I also started getting our team entered in small school meets that provided varsity competitive opportunities for our freshmen and sophomores that they wouldn't get otherwise and that really paid of with quality depth in our program. That first year we entered two small school meets at Colorado D & B and won them both. We really found some talent because of those opportunities.

Additionally we won the 20 team Canon City Invitational and we won the 12 team Region with 112 points, Rampart was 2nd with 109. Remember the girl who I said was a sprinter as a freshman who we convinced to become a thrower after preseason testing? She won the District championship in the discus as a junior this year. 

This was also the year when I made it clear numerous times that while they could always challenge for spots in individual events if they felt that they could beat someone on the team, all relay decisions were and always would be mine. This idea will be revisited in future posts.  
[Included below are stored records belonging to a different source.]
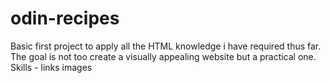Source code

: # odin-recipes
Basic first project to apply all the HTML knowledge i have required thus far. The goal is not too create a visually appealing website but a practical one.
Skills - 
links
images
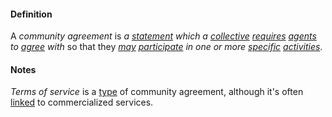 #### Definition

A *community agreement* is *a [statement](https://github.com/gcassel/Modular-Organizing-Terminology/blob/master/terms/state.md) which a [collective](https://github.com/gcassel/Modular-Organizing-Terminology/blob/master/terms/collective) [requires](https://github.com/gcassel/Modular-Organizing-Terminology/blob/master/terms/require.md) [agents](https://github.com/gcassel/Modular-Organizing-Terminology/blob/master/terms/agent.md) to [agree](https://github.com/gcassel/Modular-Organizing-Terminology/blob/master/terms/agree.md) with* so that they *[may](https://github.com/gcassel/Modular-Organizing-Terminology/blob/master/terms/may.md) [participate](https://github.com/gcassel/Modular-Organizing-Terminology/blob/master/terms/participate.md) in one or more [specific](https://github.com/gcassel/Modular-Organizing-Terminology/blob/master/terms/specific.md) [activities](https://github.com/gcassel/Modular-Organizing-Terminology/blob/master/terms/activity.md)*.

#### Notes

*Terms of service* is a [type](https://github.com/gcassel/Modular-Organizing-Terminology/blob/master/terms/type.md) of community agreement, although it's often [linked](https://github.com/gcassel/Modular-Organizing-Terminology/blob/master/terms/link.md) to commercialized services.
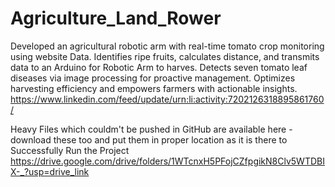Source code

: # Agriculture_Land_Rower
Developed an agricultural robotic arm with real-time tomato crop monitoring using website Data. Identifies ripe fruits, calculates distance, and transmits data to an Arduino for Robotic Arm to harves. Detects seven tomato leaf diseases via image processing for proactive management. Optimizes harvesting efficiency and empowers farmers with actionable insights.
https://www.linkedin.com/feed/update/urn:li:activity:7202126318895861760/

Heavy Files which couldm't be pushed in GitHub are available here - download these too and put them in proper location as it is there to Successfully Run the Project https://drive.google.com/drive/folders/1WTcnxH5PFojCZfpgikN8Clv5WTDBIX-_?usp=drive_link
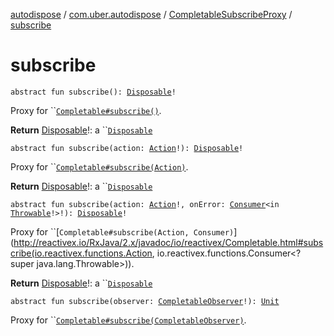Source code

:[autodispose](../../index.md) / [com.uber.autodispose](../index.md) / [CompletableSubscribeProxy](index.md) / [subscribe](./subscribe.md)

# subscribe

`abstract fun subscribe(): `[`Disposable`](http://reactivex.io/RxJava/2.x/javadoc/io/reactivex/disposables/Disposable.html)`!`

Proxy for ``[`Completable#subscribe()`](http://reactivex.io/RxJava/2.x/javadoc/io/reactivex/Completable.html#subscribe()).

**Return**
[Disposable](http://reactivex.io/RxJava/2.x/javadoc/io/reactivex/disposables/Disposable.html)!: a ``[`Disposable`](http://reactivex.io/RxJava/2.x/javadoc/io/reactivex/disposables/Disposable.html)

`abstract fun subscribe(action: `[`Action`](http://reactivex.io/RxJava/2.x/javadoc/io/reactivex/functions/Action.html)`!): `[`Disposable`](http://reactivex.io/RxJava/2.x/javadoc/io/reactivex/disposables/Disposable.html)`!`

Proxy for ``[`Completable#subscribe(Action)`](http://reactivex.io/RxJava/2.x/javadoc/io/reactivex/Completable.html#subscribe(io.reactivex.functions.Action)).

**Return**
[Disposable](http://reactivex.io/RxJava/2.x/javadoc/io/reactivex/disposables/Disposable.html)!: a ``[`Disposable`](http://reactivex.io/RxJava/2.x/javadoc/io/reactivex/disposables/Disposable.html)

`abstract fun subscribe(action: `[`Action`](http://reactivex.io/RxJava/2.x/javadoc/io/reactivex/functions/Action.html)`!, onError: `[`Consumer`](http://reactivex.io/RxJava/2.x/javadoc/io/reactivex/functions/Consumer.html)`<in `[`Throwable`](https://kotlinlang.org/api/latest/jvm/stdlib/kotlin/-throwable/index.html)`!>!): `[`Disposable`](http://reactivex.io/RxJava/2.x/javadoc/io/reactivex/disposables/Disposable.html)`!`

Proxy for ``[`Completable#subscribe(Action, Consumer)`](http://reactivex.io/RxJava/2.x/javadoc/io/reactivex/Completable.html#subscribe(io.reactivex.functions.Action, io.reactivex.functions.Consumer<? super java.lang.Throwable>)).

**Return**
[Disposable](http://reactivex.io/RxJava/2.x/javadoc/io/reactivex/disposables/Disposable.html)!: a ``[`Disposable`](http://reactivex.io/RxJava/2.x/javadoc/io/reactivex/disposables/Disposable.html)

`abstract fun subscribe(observer: `[`CompletableObserver`](http://reactivex.io/RxJava/2.x/javadoc/io/reactivex/CompletableObserver.html)`!): `[`Unit`](https://kotlinlang.org/api/latest/jvm/stdlib/kotlin/-unit/index.html)

Proxy for ``[`Completable#subscribe(CompletableObserver)`](http://reactivex.io/RxJava/2.x/javadoc/io/reactivex/Completable.html#subscribe(io.reactivex.CompletableObserver)).

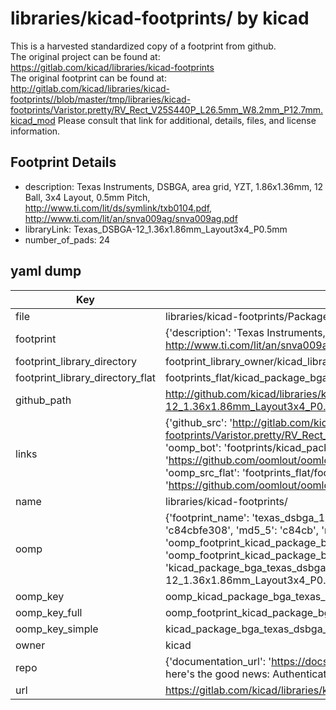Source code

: # libraries/kicad-footprints/ by kicad  
This is a harvested standardized copy of a footprint from github.  
The original project can be found at:  
https://gitlab.com/kicad/libraries/kicad-footprints  
The original footprint can be found at:
http://gitlab.com/kicad/libraries/kicad-footprints//blob/master/tmp/libraries/kicad-footprints/Varistor.pretty/RV_Rect_V25S440P_L26.5mm_W8.2mm_P12.7mm.kicad_mod
Please consult that link for additional, details, files, and license information.  
## Footprint Details
* description: Texas Instruments, DSBGA, area grid, YZT, 1.86x1.36mm, 12 Ball, 3x4 Layout, 0.5mm Pitch, http://www.ti.com/lit/ds/symlink/txb0104.pdf, http://www.ti.com/lit/an/snva009ag/snva009ag.pdf  
* libraryLink: Texas_DSBGA-12_1.36x1.86mm_Layout3x4_P0.5mm  
* number_of_pads: 24  
## yaml dump  
| Key | Value |  
| --- | --- |  
| file | libraries/kicad-footprints/Package_BGA.pretty/Texas_DSBGA-12_1.36x1.86mm_Layout3x4_P0.5mm.kicad_mod |  
| footprint | {'description': 'Texas Instruments, DSBGA, area grid, YZT, 1.86x1.36mm, 12 Ball, 3x4 Layout, 0.5mm Pitch, http://www.ti.com/lit/ds/symlink/txb0104.pdf, http://www.ti.com/lit/an/snva009ag/snva009ag.pdf', 'libraryLink': 'Texas_DSBGA-12_1.36x1.86mm_Layout3x4_P0.5mm', 'number_of_pads': 24} |  
| footprint_library_directory | footprint_library_owner/kicad_libraries/kicad-footprints/ |  
| footprint_library_directory_flat | footprints_flat/kicad_package_bga_texas_dsbga_12_1_36x1_86mm_layout3x4_p0_5mm/working |  
| github_path | http://github.com/kicad/libraries/kicad-footprints//blob/master/tmp/libraries/kicad-footprints/Package_BGA.pretty/Texas_DSBGA-12_1.36x1.86mm_Layout3x4_P0.5mm.kicad_mod |  
| links | {'github_src': 'http://gitlab.com/kicad/libraries/kicad-footprints//blob/master/tmp/libraries/kicad-footprints/Varistor.pretty/RV_Rect_V25S440P_L26.5mm_W8.2mm_P12.7mm.kicad_mod', 'github_src_repo': 'https://gitlab.com/kicad/libraries/kicad-footprints', 'oomp_bot': 'footprints/kicad_package_bga_texas_dsbga_12_1_36x1_86mm_layout3x4_p0_5mm/working', 'oomp_bot_github': 'https://github.com/oomlout/oomlout_oomp_footprint_bot/tree/main/footprints/kicad_package_bga_texas_dsbga_12_1_36x1_86mm_layout3x4_p0_5mm/working', 'oomp_src_flat': 'footprints_flat/footprints_flat/kicad_package_bga_texas_dsbga_12_1_36x1_86mm_layout3x4_p0_5mm/working', 'oomp_src_flat_github': 'https://github.com/oomlout/oomlout_oomp_footprint_src/tree/main/footprints_flat/kicad_package_bga_texas_dsbga_12_1_36x1_86mm_layout3x4_p0_5mm/working'} |  
| name | libraries/kicad-footprints/ |  
| oomp | {'footprint_name': 'texas_dsbga_12_1_36x1_86mm_layout3x4_p0_5mm', 'library_name': 'package_bga', 'md5': 'c84cbfe3087cc830c82eee04d1f51cf6', 'md5_10': 'c84cbfe308', 'md5_5': 'c84cb', 'md5_6': 'c84cbf', 'oomp_key': 'oomp_kicad_package_bga_texas_dsbga_12_1_36x1_86mm_layout3x4_p0_5mm', 'oomp_key_extra': 'oomp_footprint_kicad_package_bga_texas_dsbga_12_1_36x1_86mm_layout3x4_p0_5mm', 'oomp_key_full': 'oomp_footprint_kicad_package_bga_texas_dsbga_12_1_36x1_86mm_layout3x4_p0_5mm_c84cbf', 'oomp_key_simple': 'kicad_package_bga_texas_dsbga_12_1_36x1_86mm_layout3x4_p0_5mm', 'original_filename': 'libraries/kicad-footprints/Package_BGA.pretty/Texas_DSBGA-12_1.36x1.86mm_Layout3x4_P0.5mm.kicad_mod', 'owner_name': 'kicad'} |  
| oomp_key | oomp_kicad_package_bga_texas_dsbga_12_1_36x1_86mm_layout3x4_p0_5mm |  
| oomp_key_full | oomp_footprint_kicad_package_bga_texas_dsbga_12_1_36x1_86mm_layout3x4_p0_5mm |  
| oomp_key_simple | kicad_package_bga_texas_dsbga_12_1_36x1_86mm_layout3x4_p0_5mm |  
| owner | kicad |  
| repo | {'documentation_url': 'https://docs.github.com/rest/overview/resources-in-the-rest-api#rate-limiting', 'message': "API rate limit exceeded for 84.66.173.59. (But here's the good news: Authenticated requests get a higher rate limit. Check out the documentation for more details.)"} |  
| url | https://gitlab.com/kicad/libraries/kicad-footprints |  

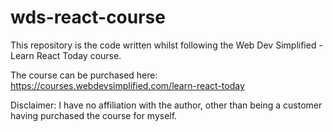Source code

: # wds-react-course

This repository is the code written whilst following the Web Dev Simplified - Learn React Today course.

The course can be purchased here: https://courses.webdevsimplified.com/learn-react-today

Disclaimer: I have no affiliation with the author, other than being a customer having purchased the course for myself.
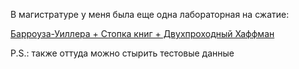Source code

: В магистратуре у меня была еще одна лабораторная на сжатие: 

[Барроуза-Уиллера + Стопка книг + Двухпроходный Хаффман](https://github.com/Winterpuma/itmo_MIT/tree/main/LR1_LosslessCompression)  


P.S.: также оттуда можно стырить тестовые данные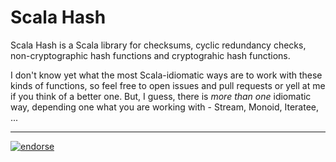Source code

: Scala Hash
==========

Scala Hash is a Scala library for checksums, cyclic redundancy checks, non-cryptographic hash
functions and cryptograhic hash functions.

I don't know yet what the most Scala-idiomatic ways are to work with these kinds of functions, so
feel free to open issues and pull requests or yell at me if you think of a better one. But, I guess,
there is *more than one* idiomatic way, depending one what you are working with - Stream, Monoid,
Iteratee, ...


---

[![endorse](http://api.coderwall.com/wookietreiber/endorsecount.png)](http://coderwall.com/wookietreiber)
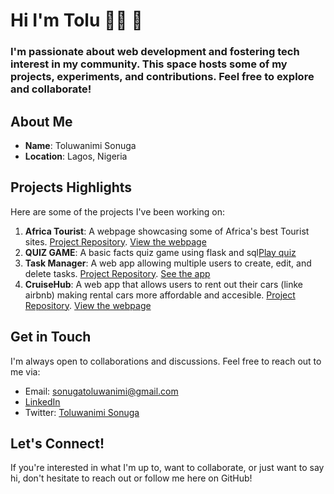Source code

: # Hi I'm Tolu 👩‍💻 👋

### I'm passionate about web development and fostering tech interest in my community. This space hosts some of my projects, experiments, and contributions. Feel free to explore and collaborate!

## About Me

- **Name**: Toluwanimi Sonuga
- **Location**: Lagos, Nigeria 


## Projects Highlights

Here are some of the projects I've been working on:

1. **Africa Tourist**: A webpage showcasing some of Africa's best Tourist sites. [Project Repository](https://github.com/nimi11/Africa-Tourist). [View the webpage](https://nimi11.github.io/Africa-Tourist/)
2. **QUIZ GAME**: A basic facts quiz game using flask and sql[Play quiz](https://quiz-gofh.onrender.com/)
3. **Task Manager**: A web app allowing multiple users to create, edit, and delete tasks. [Project Repository](https://github.com/kibo-web-app-dev-oct-23/final-project-crud-app-techdevs).  [See the app](https://task-management-7gwo.onrender.com/)
4. **CruiseHub**: A web app that allows users to rent out their cars (linke airbnb) making rental cars more affordable and accesible. [Project Repository](https://github.com/nimi11/cruisehubhttps://github.com/nimi11/cruisehub). [View the webpage](https://cruise-hub.onrender.com)


## Get in Touch

I'm always open to collaborations and discussions. Feel free to reach out to me via:

- Email: sonugatoluwanimi@gmail.com
- [LinkedIn](https://www.linkedin.com/in/toluwanimisonuga/)
- Twitter: [Toluwanimi Sonuga](https://twitter.com/ToluwanimiSonu1)

## Let's Connect!

If you're interested in what I'm up to, want to collaborate, or just want to say hi, don't hesitate to reach out or follow me here on GitHub!
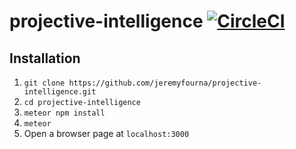 # projective-intelligence [![CircleCI](https://circleci.com/gh/jeremyfourna/projective-intelligence/tree/master.svg?style=svg&circle-token=304a2356365c2dad3860358a80dd0f75e173a9dc)](https://circleci.com/gh/jeremyfourna/projective-intelligence/tree/master)

## Installation

1. `git clone https://github.com/jeremyfourna/projective-intelligence.git`
2. `cd projective-intelligence`
3. `meteor npm install`
4. `meteor`
5. Open a browser page at `localhost:3000`
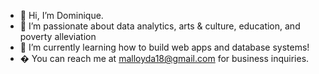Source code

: - 👋 Hi, I’m Dominique.
- 👀 I’m passionate about data analytics, arts & culture, education, and poverty alleviation
- 🌱 I’m currently learning how to build web apps and database systems!
- � You can reach me at malloyda18@gmail.com for business inquiries.
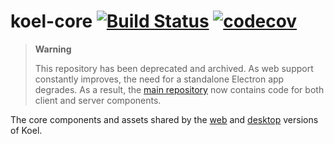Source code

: # koel-core [![Build Status](https://github.com/koel/core/workflows/main/badge.svg)](https://github.com/koel/core/actions) [![codecov](https://codecov.io/gh/koel/core/branch/master/graph/badge.svg)](https://codecov.io/gh/koel/core)

> **Warning**
>
> This repository has been deprecated and archived. As web support constantly improves, the need for a standalone Electron app degrades. As a result, the [main repository](https://github.com/koel/koel) now contains code for both client and server components.



The core components and assets shared by the [web](https://github.com/koel/koel) and [desktop](https://github.com/koel/app) versions of Koel.
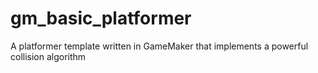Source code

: # gm_basic_platformer
A platformer template written in GameMaker that implements a powerful collision algorithm
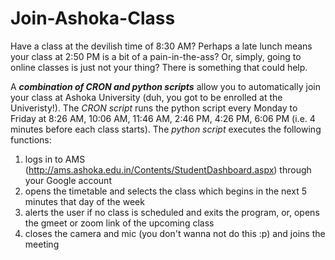 <h1> Join-Ashoka-Class </h1>

Have a class at the devilish time of 8:30 AM? Perhaps a late lunch means your class at 2:50 PM is a bit of a pain-in-the-ass? Or, simply, going to online classes is just not your thing? There is something that could help.

A  ***combination of CRON and python scripts*** allow you to automatically join your class at Ashoka University (duh, you got to be enrolled at the Univeristy!).
The *CRON script* runs the python script every Monday to Friday at 8:26 AM, 10:06 AM, 11:46 AM, 2:46 PM, 4:26 PM, 6:06 PM (i.e. 4 minutes before each class starts). The *python script* executes the following functions:
1. logs in to AMS (http://ams.ashoka.edu.in/Contents/StudentDashboard.aspx) through your Google account
2. opens the timetable and selects the class which begins in the next 5 minutes that day of the week
3. alerts the user if no class is scheduled and exits the program, or, opens the gmeet or zoom link of the upcoming class
4. closes the camera and mic (you don't wanna not do this :p) and joins the meeting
It was a good start to my years as head coach at Sierra High School. 

Tuesday, December 8, 2015

Coaching Philosophy - 1986 - 1987

In the early 1980s I took a coaching class at New Mexico Junior College. It was "Scientific Foundations of Coaching" and was taught by a the women's basketball coach at the college. One of the first assignments we were given was to write a coaching philosophy. I was reading that philosophy paper as I was researching for this blog and it amazes me how little my philosophy changed throughout my career. Here word for word is that paper:

It has been said by many people in many different ways that, 'there is no better laboratory for the lessons of life than the world of athletics'. Because of this, I think that we as coaches should do all that we can to see that the maximum number of young people are given the opportunity to participate. In order to do this, we must actively recruit athletes by encouraging them to be a part of a program, if not yours, then someone elses. Time and time again, I've heard coaches say, "I'm not begging them to come out, if they don't want to play that's their problem". I don't think it's 'begging', I think that it's a prerequisite of good coaching.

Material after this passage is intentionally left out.